The researchers discovered that although a growing number of doctors have been calling for all young girls to receive the HPV vaccine, more than two out of five parents surveyed said they believe the shot is unnecessary, and they are concerned about side effects.

Parents remain unsure
Researchers examined vaccination data for teens between the ages of 13 to 17 as part of the 2008-10 National Immunization Survey of Teens. They looked at the percentage of teens who received the HPV vaccine, Tdap - which is a shot for for tetanus - diphtheria and acellular pertussis and finally the meningococcal conjugate vaccine. They found that while the rate of girls getting the HPV shot did rise between 2008 and 2010, more parents reported that they did not intend to have their daughters vaccinated for HPV than had in the past.

The researchers explained that five years ago, 40 percent of parents surveyed said they wouldn't vaccinate their girls against HPV. In 2009, that number was 41 percent, and 44 percent in 2012. Researcher Robert Jacobson, M.D., a pediatrician with the Mayo Clinic Children's Center, said that is the opposite of what should be happening.

"HPV causes essentially 100 percent of cervical cancer and 50 percent of all Americans get infected at least once with HPV. It's a silent infection. You cannot tell when you've been exposed or when you have it," Jacobson explained. "While most HPV infections clear, a percentage linger and start the process of cancerous changes. The HPV vaccine is an anti-cancer vaccine."

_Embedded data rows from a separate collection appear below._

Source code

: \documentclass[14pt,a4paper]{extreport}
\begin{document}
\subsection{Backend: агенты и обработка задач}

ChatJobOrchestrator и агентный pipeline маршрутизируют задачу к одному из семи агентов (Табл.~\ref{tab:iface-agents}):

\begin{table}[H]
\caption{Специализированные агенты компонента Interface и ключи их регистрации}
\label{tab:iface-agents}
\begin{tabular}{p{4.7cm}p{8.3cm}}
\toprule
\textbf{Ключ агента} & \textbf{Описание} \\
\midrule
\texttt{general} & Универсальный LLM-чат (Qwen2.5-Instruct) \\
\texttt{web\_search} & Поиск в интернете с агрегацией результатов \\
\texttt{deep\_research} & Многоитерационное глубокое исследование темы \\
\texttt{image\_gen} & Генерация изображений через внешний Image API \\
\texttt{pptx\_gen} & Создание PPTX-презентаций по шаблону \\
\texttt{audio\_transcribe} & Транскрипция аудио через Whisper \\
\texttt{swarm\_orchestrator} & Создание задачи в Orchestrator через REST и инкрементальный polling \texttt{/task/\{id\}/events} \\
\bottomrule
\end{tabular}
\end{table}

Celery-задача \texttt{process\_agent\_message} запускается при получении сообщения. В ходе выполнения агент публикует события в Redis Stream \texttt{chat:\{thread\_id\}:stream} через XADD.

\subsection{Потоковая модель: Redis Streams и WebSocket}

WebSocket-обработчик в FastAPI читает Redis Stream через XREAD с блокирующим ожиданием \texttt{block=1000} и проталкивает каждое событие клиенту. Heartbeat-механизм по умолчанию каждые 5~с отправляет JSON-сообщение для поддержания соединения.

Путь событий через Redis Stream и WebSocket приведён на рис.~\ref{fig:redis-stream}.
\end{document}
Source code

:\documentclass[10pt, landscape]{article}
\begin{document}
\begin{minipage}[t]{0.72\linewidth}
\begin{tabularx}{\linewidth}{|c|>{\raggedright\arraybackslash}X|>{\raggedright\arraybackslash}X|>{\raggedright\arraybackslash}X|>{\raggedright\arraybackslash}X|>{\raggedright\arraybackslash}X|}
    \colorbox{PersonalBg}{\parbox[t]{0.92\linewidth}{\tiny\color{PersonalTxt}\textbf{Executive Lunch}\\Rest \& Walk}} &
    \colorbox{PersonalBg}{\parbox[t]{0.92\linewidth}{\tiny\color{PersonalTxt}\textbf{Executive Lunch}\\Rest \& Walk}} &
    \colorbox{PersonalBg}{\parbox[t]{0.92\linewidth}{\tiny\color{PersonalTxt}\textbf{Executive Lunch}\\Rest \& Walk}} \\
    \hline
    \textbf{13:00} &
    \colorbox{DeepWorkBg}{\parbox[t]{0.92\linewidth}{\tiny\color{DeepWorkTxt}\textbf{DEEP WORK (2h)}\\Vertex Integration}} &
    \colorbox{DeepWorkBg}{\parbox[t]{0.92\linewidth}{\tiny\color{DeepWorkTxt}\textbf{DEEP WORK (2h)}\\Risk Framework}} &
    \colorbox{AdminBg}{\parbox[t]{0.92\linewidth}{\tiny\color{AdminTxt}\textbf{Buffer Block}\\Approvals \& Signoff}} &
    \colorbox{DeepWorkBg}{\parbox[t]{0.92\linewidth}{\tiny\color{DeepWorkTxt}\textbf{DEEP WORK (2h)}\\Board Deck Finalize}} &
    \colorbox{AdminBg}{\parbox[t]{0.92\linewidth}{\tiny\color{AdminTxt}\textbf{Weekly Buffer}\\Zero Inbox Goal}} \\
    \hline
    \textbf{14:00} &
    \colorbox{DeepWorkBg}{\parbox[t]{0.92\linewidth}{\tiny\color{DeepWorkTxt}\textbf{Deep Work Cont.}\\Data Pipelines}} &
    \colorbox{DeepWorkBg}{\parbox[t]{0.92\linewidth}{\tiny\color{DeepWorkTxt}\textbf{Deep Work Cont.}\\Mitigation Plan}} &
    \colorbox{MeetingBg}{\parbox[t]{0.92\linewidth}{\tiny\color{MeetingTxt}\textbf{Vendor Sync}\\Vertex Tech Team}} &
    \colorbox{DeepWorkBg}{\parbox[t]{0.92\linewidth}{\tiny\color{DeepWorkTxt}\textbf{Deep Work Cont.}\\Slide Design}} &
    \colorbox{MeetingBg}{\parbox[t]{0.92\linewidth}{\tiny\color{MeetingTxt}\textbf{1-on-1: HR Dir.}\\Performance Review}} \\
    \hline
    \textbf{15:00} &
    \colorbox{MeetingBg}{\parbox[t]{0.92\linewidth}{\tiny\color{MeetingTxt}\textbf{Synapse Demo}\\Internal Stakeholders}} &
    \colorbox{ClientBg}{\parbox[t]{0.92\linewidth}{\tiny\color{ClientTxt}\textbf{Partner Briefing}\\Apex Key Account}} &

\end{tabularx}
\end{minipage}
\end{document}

The parents who were surveyed cited concerns about whether the vaccine is inappropriate for the child's age, and if it has any adverse side effects.

HPV and HIV
According to AIDS Map, having HPV greatly increases a person's chance of contracting HIV. Anyone with HPV should regularly use STD testing services to ensure that they are not also carrying HIV. Also, people need to know that the HPV vaccine does not protect against all forms of this virus, so even if they have been vaccinated, they may still have it.